@Michael Love, I have posted the question related to DiffBind, has yet to receive any feedback. but I have found some related posts,
in replying " DiffBind dba.report() output: Is "concentration" normalized?"
Rory explained, "the counts are normalized. Concentrations are reported as log2 values."
in term of "normalization factor",
by default (bFullLibrarySize=TRUE),
"the factors are set to:
> DESeq2::sizeFactors(DESeqDataSeq) <- libsize/min(libsize)"
the sizeFactors ill set as library size (total reads numbers in the bam file)
otherwise(bFullLibrarySize=FALSE),
then "calls DESeq2::estimateSizeFactors()
to calculate the normalization factors.
I changed my argument when apply DiffBind analysis, basically use the "size factor" estimated by DESeq2
for normalization.
H3K27ac_CellA_CellD <- dba(sampleSheet="sampleconfiguration.csv",)
H3K27ac_CellA_CellD_Count <- dba.count(H3K27ac_CellA_CellD, score= DBA_SCORE_TMM_READS_EFFECTIVE, mapQCth=0, bRemoveDuplicates=FALSE)
H3K27ac_CellA_CellD_Diff <- dba.analyze(H3K27ac_CellA_CellD_Count,method=DBA_DESEQ2, bFullLibrarySize=FALSE)
H3K27ac_CellA_CellD_Diff_All <- dba.report(H3K27ac_CellA_CellD_Diff,method=DBA_DESEQ2, th=1)
H3K27ac_All <- data.frame (Conc_WT=H3K27ac_CellA_CellD_Diff_All @elementMetadata$Conc_WT,
Conc_GeneXcKO= H3K27ac_CellA_CellD_Diff_All @elementMetadata$Conc_GeneXcKO)
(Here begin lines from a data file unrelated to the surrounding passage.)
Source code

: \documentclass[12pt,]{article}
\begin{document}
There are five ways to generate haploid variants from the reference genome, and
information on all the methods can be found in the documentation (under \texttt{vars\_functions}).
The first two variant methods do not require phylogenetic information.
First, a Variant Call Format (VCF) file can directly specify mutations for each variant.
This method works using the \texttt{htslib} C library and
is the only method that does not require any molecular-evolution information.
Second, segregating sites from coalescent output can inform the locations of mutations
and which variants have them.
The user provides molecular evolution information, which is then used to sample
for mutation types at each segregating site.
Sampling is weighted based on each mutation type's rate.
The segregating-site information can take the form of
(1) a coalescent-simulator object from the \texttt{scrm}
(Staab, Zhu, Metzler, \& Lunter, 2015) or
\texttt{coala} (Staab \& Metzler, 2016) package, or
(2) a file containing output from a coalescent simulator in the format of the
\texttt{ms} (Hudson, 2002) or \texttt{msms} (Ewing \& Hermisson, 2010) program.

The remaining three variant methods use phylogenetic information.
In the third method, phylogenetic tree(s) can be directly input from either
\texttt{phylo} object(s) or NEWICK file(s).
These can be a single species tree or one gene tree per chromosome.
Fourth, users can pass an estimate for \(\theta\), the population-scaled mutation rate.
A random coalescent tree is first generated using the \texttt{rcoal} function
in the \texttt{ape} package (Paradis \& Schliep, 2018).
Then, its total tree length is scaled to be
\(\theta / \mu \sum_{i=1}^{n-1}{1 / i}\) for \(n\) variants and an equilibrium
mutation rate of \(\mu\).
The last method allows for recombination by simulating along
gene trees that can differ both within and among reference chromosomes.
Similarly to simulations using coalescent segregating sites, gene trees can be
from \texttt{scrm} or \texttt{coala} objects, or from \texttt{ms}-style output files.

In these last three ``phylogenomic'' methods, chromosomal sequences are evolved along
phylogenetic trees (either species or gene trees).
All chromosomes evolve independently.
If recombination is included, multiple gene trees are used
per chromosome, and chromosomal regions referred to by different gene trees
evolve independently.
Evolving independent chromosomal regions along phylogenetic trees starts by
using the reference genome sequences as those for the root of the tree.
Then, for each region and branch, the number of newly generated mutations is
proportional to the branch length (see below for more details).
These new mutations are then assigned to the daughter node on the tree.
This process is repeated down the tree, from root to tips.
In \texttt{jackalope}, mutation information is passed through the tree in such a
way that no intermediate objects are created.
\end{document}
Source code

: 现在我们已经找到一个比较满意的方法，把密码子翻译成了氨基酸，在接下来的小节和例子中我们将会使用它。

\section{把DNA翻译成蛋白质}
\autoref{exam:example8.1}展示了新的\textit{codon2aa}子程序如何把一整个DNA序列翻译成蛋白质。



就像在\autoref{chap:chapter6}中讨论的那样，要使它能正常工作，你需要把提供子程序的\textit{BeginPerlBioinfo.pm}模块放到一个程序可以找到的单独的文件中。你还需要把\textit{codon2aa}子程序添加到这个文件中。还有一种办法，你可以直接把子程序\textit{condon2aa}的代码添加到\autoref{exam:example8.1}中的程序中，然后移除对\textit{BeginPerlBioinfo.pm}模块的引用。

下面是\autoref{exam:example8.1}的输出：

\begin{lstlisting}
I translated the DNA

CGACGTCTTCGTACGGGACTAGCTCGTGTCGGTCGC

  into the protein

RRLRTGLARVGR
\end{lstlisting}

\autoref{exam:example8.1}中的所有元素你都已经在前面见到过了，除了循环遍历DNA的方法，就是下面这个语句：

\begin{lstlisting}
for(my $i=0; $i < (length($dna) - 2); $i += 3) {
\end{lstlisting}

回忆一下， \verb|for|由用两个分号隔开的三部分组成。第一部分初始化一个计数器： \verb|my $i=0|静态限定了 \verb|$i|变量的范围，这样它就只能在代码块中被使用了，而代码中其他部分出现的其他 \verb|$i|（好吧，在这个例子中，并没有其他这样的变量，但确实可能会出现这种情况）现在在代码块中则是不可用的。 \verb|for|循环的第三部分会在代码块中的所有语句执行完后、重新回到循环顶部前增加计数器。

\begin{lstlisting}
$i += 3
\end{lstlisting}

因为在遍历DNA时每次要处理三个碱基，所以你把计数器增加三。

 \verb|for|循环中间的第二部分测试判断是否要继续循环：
p <- ggplot(H3K27ac_All, aes(Conc_WT, Conc_GeneXcKO))
p + geom_point() +
geom_abline(intercept = 0, slope = 1, linetype=2) +
scale_x_continuous(name="Epifeatures\n in WT Cell ", limits = c(-1, 11)) +
scale_y_continuous(name="Epifeatures \n in KO Cell ",limits = c(-1, 11))
The plot looks right, in the code above, raw read counts were normalized against size factor calculated by "DESeq2", then log transformed by the base of 2. It seems to me that the value is arithmatically equivalent to rlog() in DESeq2. ( I am not 100% sure, the original DEseq2 paper explained in statistic notation with the statistics model in mind, which I am not sure that I understood it completely.)
If it is "regularized log transformation" result, I wonder is there any possibility "rlog" might mask the global differences among the samples.
by that, I do not mean rlog() itself are flawed, but is there any occasion "rlog" (or normalize by "size factor" ) should not be applied?
in the original "DEseq" paper it explained why total read counts might not be a good measure of sequence depth: "a few highly and differentially expressed genes may have strong influence on the total read count, causing the ratio of total read counts not to be a good estimate for the ratio of expected counts.", it seems to me that it implicitly assumes that most or majority of genes, expression of them are largely comparable (if plotted, distributed alone the line with slope of 1) , does this means it should be cautious when there is possibility that all the genes are disregulated in one direction (up or down) ? I guess such scenario should be quite rare. I guess this might be beyond the scope of DESeq2, but if suspect such a scenario (global increase or decrease), which might be the recommended way to normalize?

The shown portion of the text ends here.